*WHAT TO DO*. The only acceptable output is every entry, printed exactly.

*MATERIALS PROVIDED*.

--------------------------------------------------

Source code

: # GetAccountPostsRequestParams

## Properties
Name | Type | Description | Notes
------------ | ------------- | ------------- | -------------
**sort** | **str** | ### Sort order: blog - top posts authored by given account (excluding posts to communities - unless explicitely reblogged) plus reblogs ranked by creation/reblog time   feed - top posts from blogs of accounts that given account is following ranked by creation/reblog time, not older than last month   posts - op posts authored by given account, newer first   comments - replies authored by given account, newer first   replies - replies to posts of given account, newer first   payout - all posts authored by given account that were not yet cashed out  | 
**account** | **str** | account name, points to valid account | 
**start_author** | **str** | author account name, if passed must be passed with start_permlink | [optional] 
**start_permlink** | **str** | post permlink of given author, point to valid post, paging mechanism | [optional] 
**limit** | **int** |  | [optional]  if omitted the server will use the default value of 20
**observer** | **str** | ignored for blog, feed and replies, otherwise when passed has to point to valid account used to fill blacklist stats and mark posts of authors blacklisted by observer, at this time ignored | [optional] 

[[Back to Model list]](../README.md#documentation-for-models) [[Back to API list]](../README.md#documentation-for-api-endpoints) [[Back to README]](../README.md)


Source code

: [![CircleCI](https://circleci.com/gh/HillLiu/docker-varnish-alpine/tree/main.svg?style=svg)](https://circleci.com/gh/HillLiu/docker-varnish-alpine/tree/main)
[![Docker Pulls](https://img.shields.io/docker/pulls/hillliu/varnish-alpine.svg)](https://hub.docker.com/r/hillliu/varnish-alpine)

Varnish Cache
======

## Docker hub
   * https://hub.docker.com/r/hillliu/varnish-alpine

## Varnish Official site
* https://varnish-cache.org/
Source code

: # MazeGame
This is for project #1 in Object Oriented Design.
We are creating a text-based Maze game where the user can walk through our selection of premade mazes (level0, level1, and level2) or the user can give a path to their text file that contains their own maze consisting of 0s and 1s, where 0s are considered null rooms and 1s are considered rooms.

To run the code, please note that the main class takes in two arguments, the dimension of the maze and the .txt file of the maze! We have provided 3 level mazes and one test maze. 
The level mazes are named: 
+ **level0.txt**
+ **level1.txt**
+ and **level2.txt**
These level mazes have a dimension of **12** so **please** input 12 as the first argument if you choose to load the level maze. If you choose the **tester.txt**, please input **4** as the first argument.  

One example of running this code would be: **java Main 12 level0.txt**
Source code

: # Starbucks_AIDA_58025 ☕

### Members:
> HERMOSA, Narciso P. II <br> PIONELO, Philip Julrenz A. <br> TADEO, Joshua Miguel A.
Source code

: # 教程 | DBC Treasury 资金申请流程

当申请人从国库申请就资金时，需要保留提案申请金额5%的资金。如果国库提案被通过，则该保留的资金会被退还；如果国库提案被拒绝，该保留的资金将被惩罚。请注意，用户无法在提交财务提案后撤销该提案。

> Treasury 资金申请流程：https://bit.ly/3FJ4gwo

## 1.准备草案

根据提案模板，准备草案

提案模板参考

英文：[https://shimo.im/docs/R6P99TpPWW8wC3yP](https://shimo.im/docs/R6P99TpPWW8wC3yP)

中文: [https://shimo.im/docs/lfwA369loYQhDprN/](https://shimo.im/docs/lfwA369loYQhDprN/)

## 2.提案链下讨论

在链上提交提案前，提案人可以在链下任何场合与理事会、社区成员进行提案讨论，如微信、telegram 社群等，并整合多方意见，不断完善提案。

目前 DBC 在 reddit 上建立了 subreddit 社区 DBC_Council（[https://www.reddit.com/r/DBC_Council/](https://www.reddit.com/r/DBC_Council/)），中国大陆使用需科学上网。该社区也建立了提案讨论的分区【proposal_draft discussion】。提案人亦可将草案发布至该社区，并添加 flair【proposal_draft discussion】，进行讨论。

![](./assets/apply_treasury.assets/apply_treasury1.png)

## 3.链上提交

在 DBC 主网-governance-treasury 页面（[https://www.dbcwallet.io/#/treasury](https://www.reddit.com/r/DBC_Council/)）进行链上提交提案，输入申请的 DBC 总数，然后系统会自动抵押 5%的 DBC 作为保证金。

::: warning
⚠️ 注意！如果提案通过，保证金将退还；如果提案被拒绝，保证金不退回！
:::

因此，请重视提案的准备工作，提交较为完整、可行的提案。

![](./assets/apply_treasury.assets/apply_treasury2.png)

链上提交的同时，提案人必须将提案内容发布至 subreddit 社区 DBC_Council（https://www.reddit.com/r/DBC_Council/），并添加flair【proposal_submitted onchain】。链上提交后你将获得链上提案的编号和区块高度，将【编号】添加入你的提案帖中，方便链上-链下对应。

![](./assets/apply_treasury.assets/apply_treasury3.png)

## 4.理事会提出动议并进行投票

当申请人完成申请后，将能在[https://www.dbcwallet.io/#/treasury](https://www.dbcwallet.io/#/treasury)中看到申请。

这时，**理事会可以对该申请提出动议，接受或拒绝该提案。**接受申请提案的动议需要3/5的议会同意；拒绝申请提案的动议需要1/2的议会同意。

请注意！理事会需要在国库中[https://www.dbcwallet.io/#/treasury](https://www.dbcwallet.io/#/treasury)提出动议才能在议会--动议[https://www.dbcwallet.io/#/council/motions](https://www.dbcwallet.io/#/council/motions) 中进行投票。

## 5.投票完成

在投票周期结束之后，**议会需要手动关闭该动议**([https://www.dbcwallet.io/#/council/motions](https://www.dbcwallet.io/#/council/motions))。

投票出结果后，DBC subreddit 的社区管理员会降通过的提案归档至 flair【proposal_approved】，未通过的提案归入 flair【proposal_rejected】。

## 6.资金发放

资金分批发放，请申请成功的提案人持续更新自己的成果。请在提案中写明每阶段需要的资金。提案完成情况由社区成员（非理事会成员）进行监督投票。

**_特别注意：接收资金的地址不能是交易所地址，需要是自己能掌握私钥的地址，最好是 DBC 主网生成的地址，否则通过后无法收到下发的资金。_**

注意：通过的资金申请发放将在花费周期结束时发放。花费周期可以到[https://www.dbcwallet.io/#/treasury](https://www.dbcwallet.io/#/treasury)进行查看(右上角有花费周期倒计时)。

--------------------------------------------------

*SOLUTION TO THE PROBLEM*.
Source code

: # GetAccountPostsRequestParams

## Properties
Name | Type | Description | Notes
------------ | ------------- | ------------- | -------------
**sort** | **str** | ### Sort order: blog - top posts authored by given account (excluding posts to communities - unless explicitely reblogged) plus reblogs ranked by creation/reblog time   feed - top posts from blogs of accounts that given account is following ranked by creation/reblog time, not older than last month   posts - op posts authored by given account, newer first   comments - replies authored by given account, newer first   replies - replies to posts of given account, newer first   payout - all posts authored by given account that were not yet cashed out  | 
**account** | **str** | account name, points to valid account | 
**start_author** | **str** | author account name, if passed must be passed with start_permlink | [optional] 
**start_permlink** | **str** | post permlink of given author, point to valid post, paging mechanism | [optional] 
**limit** | **int** |  | [optional]  if omitted the server will use the default value of 20
**observer** | **str** | ignored for blog, feed and replies, otherwise when passed has to point to valid account used to fill blacklist stats and mark posts of authors blacklisted by observer, at this time ignored | [optional] 

[[Back to Model list]](../README.md#documentation-for-models) [[Back to API list]](../README.md#documentation-for-api-endpoints) [[Back to README]](../README.md)


Source code

: [![CircleCI](https://circleci.com/gh/HillLiu/docker-varnish-alpine/tree/main.svg?style=svg)](https://circleci.com/gh/HillLiu/docker-varnish-alpine/tree/main)
[![Docker Pulls](https://img.shields.io/docker/pulls/hillliu/varnish-alpine.svg)](https://hub.docker.com/r/hillliu/varnish-alpine)

Varnish Cache
======

## Docker hub
   * https://hub.docker.com/r/hillliu/varnish-alpine

## Varnish Official site
* https://varnish-cache.org/
Source code

: # MazeGame
This is for project #1 in Object Oriented Design.
We are creating a text-based Maze game where the user can walk through our selection of premade mazes (level0, level1, and level2) or the user can give a path to their text file that contains their own maze consisting of 0s and 1s, where 0s are considered null rooms and 1s are considered rooms.

To run the code, please note that the main class takes in two arguments, the dimension of the maze and the .txt file of the maze! We have provided 3 level mazes and one test maze. 
The level mazes are named: 
+ **level0.txt**
+ **level1.txt**
+ and **level2.txt**
These level mazes have a dimension of **12** so **please** input 12 as the first argument if you choose to load the level maze. If you choose the **tester.txt**, please input **4** as the first argument.  

One example of running this code would be: **java Main 12 level0.txt**
Source code

: # Starbucks_AIDA_58025 ☕

### Members:
> HERMOSA, Narciso P. II <br> PIONELO, Philip Julrenz A. <br> TADEO, Joshua Miguel A.
Source code

: # 教程 | DBC Treasury 资金申请流程

当申请人从国库申请就资金时，需要保留提案申请金额5%的资金。如果国库提案被通过，则该保留的资金会被退还；如果国库提案被拒绝，该保留的资金将被惩罚。请注意，用户无法在提交财务提案后撤销该提案。

> Treasury 资金申请流程：https://bit.ly/3FJ4gwo

## 1.准备草案

根据提案模板，准备草案

提案模板参考

英文：[https://shimo.im/docs/R6P99TpPWW8wC3yP](https://shimo.im/docs/R6P99TpPWW8wC3yP)

中文: [https://shimo.im/docs/lfwA369loYQhDprN/](https://shimo.im/docs/lfwA369loYQhDprN/)

## 2.提案链下讨论

在链上提交提案前，提案人可以在链下任何场合与理事会、社区成员进行提案讨论，如微信、telegram 社群等，并整合多方意见，不断完善提案。

目前 DBC 在 reddit 上建立了 subreddit 社区 DBC_Council（[https://www.reddit.com/r/DBC_Council/](https://www.reddit.com/r/DBC_Council/)），中国大陆使用需科学上网。该社区也建立了提案讨论的分区【proposal_draft discussion】。提案人亦可将草案发布至该社区，并添加 flair【proposal_draft discussion】，进行讨论。

![](./assets/apply_treasury.assets/apply_treasury1.png)

## 3.链上提交

在 DBC 主网-governance-treasury 页面（[https://www.dbcwallet.io/#/treasury](https://www.reddit.com/r/DBC_Council/)）进行链上提交提案，输入申请的 DBC 总数，然后系统会自动抵押 5%的 DBC 作为保证金。

::: warning
⚠️ 注意！如果提案通过，保证金将退还；如果提案被拒绝，保证金不退回！
:::

因此，请重视提案的准备工作，提交较为完整、可行的提案。

![](./assets/apply_treasury.assets/apply_treasury2.png)

链上提交的同时，提案人必须将提案内容发布至 subreddit 社区 DBC_Council（https://www.reddit.com/r/DBC_Council/），并添加flair【proposal_submitted onchain】。链上提交后你将获得链上提案的编号和区块高度，将【编号】添加入你的提案帖中，方便链上-链下对应。

![](./assets/apply_treasury.assets/apply_treasury3.png)

## 4.理事会提出动议并进行投票

当申请人完成申请后，将能在[https://www.dbcwallet.io/#/treasury](https://www.dbcwallet.io/#/treasury)中看到申请。

这时，**理事会可以对该申请提出动议，接受或拒绝该提案。**接受申请提案的动议需要3/5的议会同意；拒绝申请提案的动议需要1/2的议会同意。

请注意！理事会需要在国库中[https://www.dbcwallet.io/#/treasury](https://www.dbcwallet.io/#/treasury)提出动议才能在议会--动议[https://www.dbcwallet.io/#/council/motions](https://www.dbcwallet.io/#/council/motions) 中进行投票。

## 5.投票完成

在投票周期结束之后，**议会需要手动关闭该动议**([https://www.dbcwallet.io/#/council/motions](https://www.dbcwallet.io/#/council/motions))。

投票出结果后，DBC subreddit 的社区管理员会降通过的提案归档至 flair【proposal_approved】，未通过的提案归入 flair【proposal_rejected】。

## 6.资金发放

资金分批发放，请申请成功的提案人持续更新自己的成果。请在提案中写明每阶段需要的资金。提案完成情况由社区成员（非理事会成员）进行监督投票。

**_特别注意：接收资金的地址不能是交易所地址，需要是自己能掌握私钥的地址，最好是 DBC 主网生成的地址，否则通过后无法收到下发的资金。_**

注意：通过的资金申请发放将在花费周期结束时发放。花费周期可以到[https://www.dbcwallet.io/#/treasury](https://www.dbcwallet.io/#/treasury)进行查看(右上角有花费周期倒计时)。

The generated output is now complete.